------ Supplied information

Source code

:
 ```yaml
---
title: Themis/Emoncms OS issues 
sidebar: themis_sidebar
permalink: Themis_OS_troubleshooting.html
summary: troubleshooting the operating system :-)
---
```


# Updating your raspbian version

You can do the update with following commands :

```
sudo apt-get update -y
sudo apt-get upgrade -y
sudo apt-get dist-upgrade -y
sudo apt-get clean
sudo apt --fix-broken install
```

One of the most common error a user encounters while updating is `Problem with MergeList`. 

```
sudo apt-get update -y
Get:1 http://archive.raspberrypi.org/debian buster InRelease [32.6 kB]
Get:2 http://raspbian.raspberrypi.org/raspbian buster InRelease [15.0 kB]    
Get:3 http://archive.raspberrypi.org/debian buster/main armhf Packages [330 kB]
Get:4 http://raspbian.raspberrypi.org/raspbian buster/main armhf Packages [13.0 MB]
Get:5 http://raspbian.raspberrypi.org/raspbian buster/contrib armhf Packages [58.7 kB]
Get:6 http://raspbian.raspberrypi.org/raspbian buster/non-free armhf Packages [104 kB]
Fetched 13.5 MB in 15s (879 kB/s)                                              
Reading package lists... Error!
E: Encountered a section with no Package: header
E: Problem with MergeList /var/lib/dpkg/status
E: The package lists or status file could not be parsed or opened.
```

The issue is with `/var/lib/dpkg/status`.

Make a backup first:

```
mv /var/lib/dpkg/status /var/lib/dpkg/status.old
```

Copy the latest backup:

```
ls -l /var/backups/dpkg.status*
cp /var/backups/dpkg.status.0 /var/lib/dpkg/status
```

------------
------ Supplied information

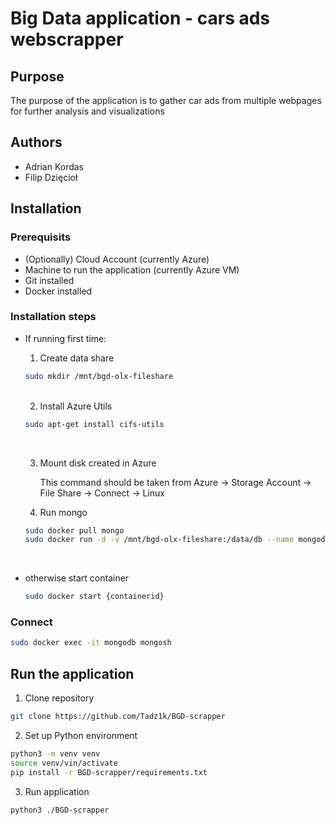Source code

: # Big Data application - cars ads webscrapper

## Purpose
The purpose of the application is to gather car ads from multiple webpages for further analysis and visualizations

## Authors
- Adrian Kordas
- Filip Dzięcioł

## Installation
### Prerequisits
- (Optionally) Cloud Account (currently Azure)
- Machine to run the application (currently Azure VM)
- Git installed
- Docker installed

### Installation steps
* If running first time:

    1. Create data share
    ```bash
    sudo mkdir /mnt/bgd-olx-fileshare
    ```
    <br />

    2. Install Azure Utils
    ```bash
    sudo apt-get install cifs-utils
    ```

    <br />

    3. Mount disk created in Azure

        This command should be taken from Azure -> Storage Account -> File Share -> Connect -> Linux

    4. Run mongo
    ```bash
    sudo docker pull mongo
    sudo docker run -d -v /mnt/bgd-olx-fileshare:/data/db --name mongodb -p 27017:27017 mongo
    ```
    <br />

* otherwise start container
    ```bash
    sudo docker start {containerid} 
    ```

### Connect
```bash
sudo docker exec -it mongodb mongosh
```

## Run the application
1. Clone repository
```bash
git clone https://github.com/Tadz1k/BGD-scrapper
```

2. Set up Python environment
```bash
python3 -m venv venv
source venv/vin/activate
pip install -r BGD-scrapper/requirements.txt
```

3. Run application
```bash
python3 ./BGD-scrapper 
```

------------

Problem requirements ▸ From the entries above, copy every line that holds the word "first".

Task solution ▸
Make a backup first:
* If running first time:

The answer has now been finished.